**Recorded information**:

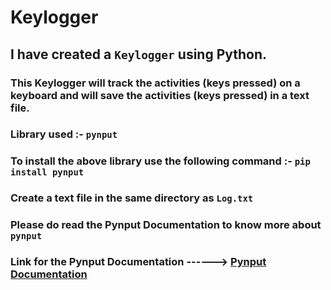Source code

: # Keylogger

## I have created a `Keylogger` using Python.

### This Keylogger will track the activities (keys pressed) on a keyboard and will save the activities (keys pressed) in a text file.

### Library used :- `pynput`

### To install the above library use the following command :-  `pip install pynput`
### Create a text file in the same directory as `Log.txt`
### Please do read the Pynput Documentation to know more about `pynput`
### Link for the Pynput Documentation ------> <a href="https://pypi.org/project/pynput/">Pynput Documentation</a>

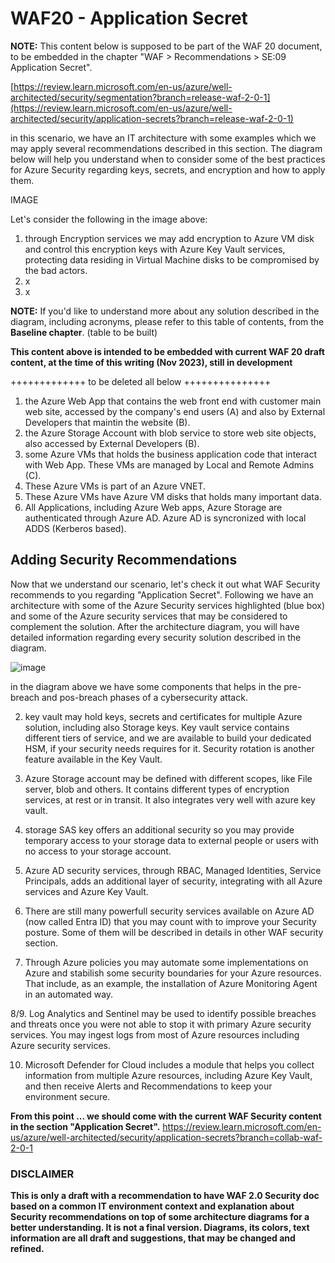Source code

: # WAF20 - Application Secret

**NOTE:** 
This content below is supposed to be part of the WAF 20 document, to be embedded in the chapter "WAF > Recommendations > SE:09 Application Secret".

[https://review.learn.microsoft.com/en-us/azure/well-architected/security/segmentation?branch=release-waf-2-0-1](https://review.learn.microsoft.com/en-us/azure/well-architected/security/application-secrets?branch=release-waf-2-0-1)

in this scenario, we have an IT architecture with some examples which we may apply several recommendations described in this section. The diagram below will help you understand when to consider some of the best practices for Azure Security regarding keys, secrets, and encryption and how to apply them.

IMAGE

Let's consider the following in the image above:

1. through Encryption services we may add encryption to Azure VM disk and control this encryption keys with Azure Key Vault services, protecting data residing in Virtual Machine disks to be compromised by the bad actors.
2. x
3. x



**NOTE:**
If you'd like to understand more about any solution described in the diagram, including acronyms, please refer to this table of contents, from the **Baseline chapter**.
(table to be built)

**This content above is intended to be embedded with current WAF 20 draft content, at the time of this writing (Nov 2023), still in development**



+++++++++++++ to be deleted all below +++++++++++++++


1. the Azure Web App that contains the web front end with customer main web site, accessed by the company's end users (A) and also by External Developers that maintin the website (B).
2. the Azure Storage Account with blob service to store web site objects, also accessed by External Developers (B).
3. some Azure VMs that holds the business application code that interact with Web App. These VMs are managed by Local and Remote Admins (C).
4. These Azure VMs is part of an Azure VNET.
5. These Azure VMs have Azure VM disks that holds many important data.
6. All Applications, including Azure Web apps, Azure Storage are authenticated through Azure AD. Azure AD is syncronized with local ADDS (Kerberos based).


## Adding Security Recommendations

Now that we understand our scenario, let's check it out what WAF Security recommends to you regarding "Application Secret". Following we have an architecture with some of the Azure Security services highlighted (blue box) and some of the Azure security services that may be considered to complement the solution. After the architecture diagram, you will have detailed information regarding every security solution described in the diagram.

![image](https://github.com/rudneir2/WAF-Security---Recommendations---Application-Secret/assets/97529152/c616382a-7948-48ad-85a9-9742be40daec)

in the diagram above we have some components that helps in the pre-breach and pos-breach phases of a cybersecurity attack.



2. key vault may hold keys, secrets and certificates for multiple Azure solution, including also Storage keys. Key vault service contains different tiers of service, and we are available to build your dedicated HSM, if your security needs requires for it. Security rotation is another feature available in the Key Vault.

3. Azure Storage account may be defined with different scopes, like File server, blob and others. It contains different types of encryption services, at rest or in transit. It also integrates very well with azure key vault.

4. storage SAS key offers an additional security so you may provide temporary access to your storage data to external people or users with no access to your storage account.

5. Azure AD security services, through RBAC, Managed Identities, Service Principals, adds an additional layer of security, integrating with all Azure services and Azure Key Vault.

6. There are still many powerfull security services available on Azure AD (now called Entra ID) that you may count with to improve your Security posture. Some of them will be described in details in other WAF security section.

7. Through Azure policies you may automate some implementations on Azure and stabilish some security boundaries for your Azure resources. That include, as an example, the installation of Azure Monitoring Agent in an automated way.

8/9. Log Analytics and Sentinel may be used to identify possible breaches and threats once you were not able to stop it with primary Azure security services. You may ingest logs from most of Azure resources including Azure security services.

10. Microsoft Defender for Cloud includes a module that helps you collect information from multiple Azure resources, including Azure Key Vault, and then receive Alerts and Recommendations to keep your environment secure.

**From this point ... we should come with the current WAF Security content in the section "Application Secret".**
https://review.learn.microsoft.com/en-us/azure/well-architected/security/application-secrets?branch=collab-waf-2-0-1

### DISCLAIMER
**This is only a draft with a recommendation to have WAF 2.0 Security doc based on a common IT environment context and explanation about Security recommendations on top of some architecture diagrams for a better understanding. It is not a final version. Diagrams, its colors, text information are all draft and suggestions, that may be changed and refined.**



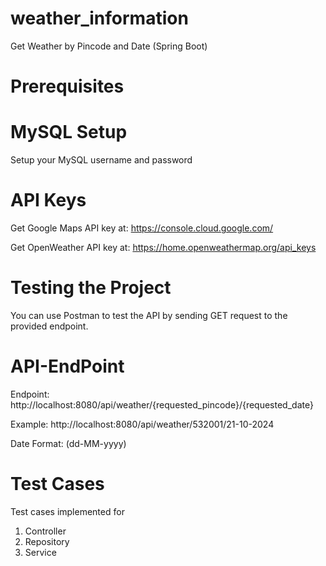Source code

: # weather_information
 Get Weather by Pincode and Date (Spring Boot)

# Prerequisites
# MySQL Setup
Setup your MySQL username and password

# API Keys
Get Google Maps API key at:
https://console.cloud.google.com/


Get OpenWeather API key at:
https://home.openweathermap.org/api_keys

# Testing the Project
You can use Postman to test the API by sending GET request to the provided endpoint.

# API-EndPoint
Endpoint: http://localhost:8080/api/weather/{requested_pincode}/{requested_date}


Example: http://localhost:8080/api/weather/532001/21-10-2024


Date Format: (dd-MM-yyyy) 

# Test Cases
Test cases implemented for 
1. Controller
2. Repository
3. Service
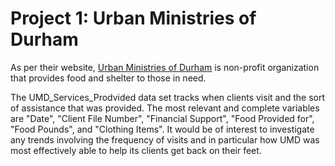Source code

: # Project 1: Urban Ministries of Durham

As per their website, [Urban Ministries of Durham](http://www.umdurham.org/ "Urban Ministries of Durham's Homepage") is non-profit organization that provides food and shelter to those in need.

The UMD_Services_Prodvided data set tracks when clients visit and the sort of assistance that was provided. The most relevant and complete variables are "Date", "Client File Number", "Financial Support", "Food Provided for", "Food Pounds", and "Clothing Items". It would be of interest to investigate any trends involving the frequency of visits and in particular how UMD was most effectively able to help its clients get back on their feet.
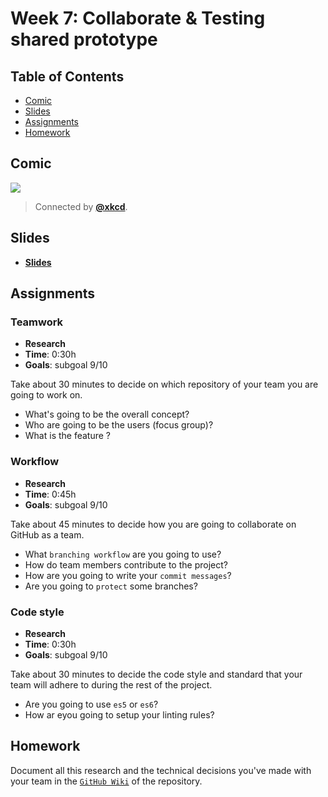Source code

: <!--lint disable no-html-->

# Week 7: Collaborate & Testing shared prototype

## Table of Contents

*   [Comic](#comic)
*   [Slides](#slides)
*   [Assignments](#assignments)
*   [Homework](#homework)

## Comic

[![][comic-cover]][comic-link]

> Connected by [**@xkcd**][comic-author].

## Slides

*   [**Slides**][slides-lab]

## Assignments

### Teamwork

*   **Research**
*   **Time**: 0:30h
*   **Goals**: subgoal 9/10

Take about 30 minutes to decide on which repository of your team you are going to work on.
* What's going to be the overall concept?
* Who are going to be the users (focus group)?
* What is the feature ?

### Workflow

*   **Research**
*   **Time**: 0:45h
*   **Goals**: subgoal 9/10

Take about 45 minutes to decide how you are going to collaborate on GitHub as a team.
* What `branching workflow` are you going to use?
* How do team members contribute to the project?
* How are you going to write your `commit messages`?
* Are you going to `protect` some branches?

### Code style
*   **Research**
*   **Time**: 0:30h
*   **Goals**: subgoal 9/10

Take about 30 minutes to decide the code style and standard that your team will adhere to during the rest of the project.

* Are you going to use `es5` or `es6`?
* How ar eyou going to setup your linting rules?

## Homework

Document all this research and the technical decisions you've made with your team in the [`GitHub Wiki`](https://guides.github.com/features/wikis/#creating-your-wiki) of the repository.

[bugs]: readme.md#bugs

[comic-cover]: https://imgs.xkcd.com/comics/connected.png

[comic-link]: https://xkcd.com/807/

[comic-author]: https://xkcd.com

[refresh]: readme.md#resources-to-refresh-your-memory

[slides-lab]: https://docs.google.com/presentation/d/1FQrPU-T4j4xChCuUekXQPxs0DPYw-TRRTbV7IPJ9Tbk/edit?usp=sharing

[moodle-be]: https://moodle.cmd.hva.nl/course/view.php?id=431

**Task prompt**: Where a line above contains the word "style", copy that line.

**Result of this exercise**:
### Code style
Take about 30 minutes to decide the code style and standard that your team will adhere to during the rest of the project.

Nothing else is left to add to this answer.